Depending on the severity of the drinking habit, physical recovery can be difficult. During the first few weeks of recovery, heavy users will experience mild to severe withdrawals. Withdrawals can begin as soon as 6 hours after the user’s last drink. If withdrawals get to sever, take the afflicted to the emergency room immediately.

Withdrawal symptoms include:

  • Headache
  • Shaky Hands
  • Nausea and vomiting
  • Insomnia
  • Clammy skin, heavy sweating
  • Hallucinations
  • High blood pressure

Withdrawal symptoms will dissipate in one to two weeks, a treatment plan will be necessary immediately following withdrawals. Once the person feels well enough, he or she should attend Alcohol Anonymous (AA) meetings, an outpatient treatment facility, or inpatient treatment facility to ensure he or she is successful in getting sober. Places like our facility, Compass Recovery Center, can be a great help to recovering alcoholics.

Mental Recovery

The mental aspect of overcoming alcoholism can be even harder than the physical. Your mind is your biggest battle. Finding a new hobby like working out, writing, drawing, or religion can help fill the time that used to be spent drinking or at bars. Not letting yourself get bored is an important aspect of recovery.

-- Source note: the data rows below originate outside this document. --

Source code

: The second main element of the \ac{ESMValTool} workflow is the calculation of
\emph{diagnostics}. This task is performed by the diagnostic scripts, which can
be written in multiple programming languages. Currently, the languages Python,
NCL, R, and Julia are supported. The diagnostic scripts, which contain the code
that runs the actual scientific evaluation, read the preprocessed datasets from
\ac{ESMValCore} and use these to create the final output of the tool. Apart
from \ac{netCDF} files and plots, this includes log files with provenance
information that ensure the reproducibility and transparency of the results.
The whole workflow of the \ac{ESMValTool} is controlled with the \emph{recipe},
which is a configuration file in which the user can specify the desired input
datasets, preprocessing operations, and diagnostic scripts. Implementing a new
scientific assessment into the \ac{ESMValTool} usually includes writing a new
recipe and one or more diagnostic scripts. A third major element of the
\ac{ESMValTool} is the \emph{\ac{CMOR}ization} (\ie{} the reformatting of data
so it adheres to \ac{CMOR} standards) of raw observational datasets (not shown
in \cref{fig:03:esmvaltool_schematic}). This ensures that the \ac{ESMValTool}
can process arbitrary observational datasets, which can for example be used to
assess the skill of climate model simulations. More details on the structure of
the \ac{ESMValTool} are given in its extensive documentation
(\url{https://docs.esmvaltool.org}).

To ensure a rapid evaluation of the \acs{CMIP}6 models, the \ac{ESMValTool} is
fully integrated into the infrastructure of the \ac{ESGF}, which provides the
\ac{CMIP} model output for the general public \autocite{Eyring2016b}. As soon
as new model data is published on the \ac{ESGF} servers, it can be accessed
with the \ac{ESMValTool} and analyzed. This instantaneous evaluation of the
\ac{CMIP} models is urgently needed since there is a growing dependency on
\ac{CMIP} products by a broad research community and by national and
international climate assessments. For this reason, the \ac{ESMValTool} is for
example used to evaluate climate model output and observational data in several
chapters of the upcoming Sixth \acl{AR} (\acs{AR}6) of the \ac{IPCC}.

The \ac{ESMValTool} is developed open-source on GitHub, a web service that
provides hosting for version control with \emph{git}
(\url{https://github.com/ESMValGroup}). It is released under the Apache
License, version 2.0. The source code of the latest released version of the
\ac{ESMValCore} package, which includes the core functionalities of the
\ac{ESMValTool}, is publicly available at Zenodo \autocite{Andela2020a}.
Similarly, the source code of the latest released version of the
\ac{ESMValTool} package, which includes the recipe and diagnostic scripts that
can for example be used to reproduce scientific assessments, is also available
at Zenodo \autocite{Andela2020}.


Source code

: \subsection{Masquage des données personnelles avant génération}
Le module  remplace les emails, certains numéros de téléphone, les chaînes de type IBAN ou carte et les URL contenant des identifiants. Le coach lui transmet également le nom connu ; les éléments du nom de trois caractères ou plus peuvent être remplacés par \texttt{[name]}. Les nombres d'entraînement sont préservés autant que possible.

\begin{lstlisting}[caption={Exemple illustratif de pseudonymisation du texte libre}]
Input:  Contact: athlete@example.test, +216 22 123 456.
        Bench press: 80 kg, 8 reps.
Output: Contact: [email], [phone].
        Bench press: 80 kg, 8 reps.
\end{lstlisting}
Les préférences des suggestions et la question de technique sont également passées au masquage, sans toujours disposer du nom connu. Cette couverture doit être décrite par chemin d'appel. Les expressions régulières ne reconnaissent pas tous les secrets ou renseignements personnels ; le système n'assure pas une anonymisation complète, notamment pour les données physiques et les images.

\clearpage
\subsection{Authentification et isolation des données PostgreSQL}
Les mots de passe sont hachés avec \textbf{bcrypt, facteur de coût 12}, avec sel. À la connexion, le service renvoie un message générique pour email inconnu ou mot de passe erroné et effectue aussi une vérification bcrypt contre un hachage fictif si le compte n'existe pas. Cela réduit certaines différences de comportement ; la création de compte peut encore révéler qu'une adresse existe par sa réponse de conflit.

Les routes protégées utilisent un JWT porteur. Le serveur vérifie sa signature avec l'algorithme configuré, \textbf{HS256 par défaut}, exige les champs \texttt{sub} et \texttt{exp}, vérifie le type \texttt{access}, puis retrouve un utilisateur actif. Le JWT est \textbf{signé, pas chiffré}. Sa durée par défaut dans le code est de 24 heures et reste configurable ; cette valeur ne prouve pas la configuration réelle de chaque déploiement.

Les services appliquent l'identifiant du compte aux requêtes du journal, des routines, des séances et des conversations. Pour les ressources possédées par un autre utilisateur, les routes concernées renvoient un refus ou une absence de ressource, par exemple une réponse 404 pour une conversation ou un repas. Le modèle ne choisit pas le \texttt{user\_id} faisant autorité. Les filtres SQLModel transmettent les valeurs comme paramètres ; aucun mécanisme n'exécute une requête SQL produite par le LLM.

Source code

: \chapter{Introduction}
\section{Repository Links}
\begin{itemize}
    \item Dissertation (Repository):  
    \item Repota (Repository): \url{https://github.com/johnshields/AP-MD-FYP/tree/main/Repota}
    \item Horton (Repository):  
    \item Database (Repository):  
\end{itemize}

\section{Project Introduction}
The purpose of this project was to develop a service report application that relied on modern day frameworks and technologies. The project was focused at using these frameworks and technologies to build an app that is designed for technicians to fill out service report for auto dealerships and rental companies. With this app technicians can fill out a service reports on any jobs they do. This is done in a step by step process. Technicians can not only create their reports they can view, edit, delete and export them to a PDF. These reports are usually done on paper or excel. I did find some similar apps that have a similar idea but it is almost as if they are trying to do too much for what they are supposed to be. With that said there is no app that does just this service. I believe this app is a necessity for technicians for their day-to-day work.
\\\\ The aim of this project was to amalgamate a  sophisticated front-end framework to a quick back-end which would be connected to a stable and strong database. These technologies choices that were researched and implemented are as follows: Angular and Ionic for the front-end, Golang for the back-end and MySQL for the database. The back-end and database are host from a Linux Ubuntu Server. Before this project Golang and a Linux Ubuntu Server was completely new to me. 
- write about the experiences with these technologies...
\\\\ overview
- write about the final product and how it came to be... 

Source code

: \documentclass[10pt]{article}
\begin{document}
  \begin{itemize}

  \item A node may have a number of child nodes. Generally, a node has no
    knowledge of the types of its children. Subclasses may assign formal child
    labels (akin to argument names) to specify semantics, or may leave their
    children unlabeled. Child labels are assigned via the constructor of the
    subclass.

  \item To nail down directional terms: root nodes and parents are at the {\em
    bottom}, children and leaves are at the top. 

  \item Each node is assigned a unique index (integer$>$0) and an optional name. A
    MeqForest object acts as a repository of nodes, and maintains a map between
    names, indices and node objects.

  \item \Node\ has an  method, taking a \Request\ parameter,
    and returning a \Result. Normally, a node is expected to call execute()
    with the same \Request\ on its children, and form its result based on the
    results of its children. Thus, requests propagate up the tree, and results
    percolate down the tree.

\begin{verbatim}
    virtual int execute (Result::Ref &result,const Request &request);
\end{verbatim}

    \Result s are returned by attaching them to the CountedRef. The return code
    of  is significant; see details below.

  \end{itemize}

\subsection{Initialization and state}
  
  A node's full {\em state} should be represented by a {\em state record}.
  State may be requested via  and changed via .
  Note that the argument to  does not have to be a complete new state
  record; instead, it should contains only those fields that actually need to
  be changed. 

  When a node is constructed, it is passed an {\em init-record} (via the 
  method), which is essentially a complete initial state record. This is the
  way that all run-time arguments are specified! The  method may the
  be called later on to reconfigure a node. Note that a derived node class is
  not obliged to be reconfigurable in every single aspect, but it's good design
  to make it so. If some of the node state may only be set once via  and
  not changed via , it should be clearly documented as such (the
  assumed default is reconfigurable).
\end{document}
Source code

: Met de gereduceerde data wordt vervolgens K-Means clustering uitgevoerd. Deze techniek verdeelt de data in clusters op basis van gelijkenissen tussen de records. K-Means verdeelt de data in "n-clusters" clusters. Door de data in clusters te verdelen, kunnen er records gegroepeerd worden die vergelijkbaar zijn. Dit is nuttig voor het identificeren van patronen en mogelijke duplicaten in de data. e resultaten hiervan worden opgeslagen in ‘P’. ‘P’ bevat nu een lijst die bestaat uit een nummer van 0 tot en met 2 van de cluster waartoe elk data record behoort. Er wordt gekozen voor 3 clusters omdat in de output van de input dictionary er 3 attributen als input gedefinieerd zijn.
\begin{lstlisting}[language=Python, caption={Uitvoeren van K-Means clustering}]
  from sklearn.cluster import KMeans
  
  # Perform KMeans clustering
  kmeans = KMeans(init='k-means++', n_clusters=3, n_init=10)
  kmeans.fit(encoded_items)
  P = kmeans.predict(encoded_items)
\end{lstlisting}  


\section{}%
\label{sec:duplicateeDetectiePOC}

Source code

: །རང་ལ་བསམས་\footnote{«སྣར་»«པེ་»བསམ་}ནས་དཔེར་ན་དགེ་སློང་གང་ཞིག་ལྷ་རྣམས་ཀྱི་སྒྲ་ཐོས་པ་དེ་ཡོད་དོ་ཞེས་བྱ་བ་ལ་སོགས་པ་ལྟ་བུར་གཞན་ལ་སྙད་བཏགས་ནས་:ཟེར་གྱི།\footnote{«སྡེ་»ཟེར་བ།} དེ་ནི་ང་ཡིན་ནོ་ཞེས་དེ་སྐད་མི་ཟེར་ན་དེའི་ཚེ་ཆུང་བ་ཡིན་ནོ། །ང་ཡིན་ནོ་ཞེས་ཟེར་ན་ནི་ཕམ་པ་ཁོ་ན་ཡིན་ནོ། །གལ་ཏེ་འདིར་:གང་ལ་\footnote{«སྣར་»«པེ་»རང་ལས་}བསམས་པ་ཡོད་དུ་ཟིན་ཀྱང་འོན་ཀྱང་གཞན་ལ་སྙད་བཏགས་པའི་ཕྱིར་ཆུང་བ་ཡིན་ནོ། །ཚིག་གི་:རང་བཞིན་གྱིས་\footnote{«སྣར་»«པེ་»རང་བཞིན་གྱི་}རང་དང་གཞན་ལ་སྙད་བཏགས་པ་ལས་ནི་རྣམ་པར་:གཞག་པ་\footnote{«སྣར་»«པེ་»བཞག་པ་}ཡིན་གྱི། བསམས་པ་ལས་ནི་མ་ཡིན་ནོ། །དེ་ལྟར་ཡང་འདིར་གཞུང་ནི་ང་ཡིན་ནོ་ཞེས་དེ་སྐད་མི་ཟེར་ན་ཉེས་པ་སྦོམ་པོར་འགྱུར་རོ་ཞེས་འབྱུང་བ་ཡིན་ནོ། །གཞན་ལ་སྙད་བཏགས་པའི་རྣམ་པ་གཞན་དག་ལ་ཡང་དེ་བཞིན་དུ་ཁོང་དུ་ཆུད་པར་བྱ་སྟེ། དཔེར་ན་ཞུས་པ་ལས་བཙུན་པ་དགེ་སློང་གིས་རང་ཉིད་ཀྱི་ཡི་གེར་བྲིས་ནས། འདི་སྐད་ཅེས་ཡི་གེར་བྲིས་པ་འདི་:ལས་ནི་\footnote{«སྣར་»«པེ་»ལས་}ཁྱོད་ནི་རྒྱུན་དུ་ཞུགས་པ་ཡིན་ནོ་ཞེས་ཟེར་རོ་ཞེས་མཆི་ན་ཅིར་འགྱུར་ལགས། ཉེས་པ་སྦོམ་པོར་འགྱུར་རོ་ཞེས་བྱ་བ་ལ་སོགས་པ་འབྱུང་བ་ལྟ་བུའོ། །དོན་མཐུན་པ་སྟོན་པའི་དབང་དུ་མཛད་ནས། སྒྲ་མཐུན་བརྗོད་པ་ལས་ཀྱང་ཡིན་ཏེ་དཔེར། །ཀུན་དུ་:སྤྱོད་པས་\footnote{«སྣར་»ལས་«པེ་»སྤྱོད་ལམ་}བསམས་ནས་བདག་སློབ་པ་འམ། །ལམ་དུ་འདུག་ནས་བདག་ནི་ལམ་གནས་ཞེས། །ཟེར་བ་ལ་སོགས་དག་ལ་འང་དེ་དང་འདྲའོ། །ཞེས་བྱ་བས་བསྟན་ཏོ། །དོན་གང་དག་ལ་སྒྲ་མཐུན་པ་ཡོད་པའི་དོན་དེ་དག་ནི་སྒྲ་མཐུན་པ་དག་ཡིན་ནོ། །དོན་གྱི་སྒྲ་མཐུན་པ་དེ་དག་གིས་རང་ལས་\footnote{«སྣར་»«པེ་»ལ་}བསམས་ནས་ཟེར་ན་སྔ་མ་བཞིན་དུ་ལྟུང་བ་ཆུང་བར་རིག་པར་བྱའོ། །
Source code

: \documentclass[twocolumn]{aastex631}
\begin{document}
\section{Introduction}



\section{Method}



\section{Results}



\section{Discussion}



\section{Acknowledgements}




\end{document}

Attending groups and having someone to talk to that will help you stay sober is crucial. Mending relationships and ending harmful ones will also be a big step in recovery.

Some people will experience a decrease in their brain function. They find themselves making little mistakes like leaving lights on or cabinet doors open, forgetting things, just not functioning quite as well as they used to; this will go away in time. As brain cells repair themselves, the cognitive ability will be restored. Memory will increase as will hand-eye coordination.

Long-Term Effects of Alcoholism

Unfortunately, alcohol addiction can have lasting effects on your mind and body that time cannot fix. Some of the harmful effects of alcohol will not surface until many years later. Some permanent effects of long-term alcoholism include:

  • Liver disease
  • Pancreatitis
  • Kidney disease
  • Mental disorders (anxiety, depression, bipolar disorder, etc.)
  • Heart disease
  • High blood-pressure, stroke

Getting Help

If you or a loved one is suffering from alcohol addiction and need help, contact us today at 1(800) 216-1840.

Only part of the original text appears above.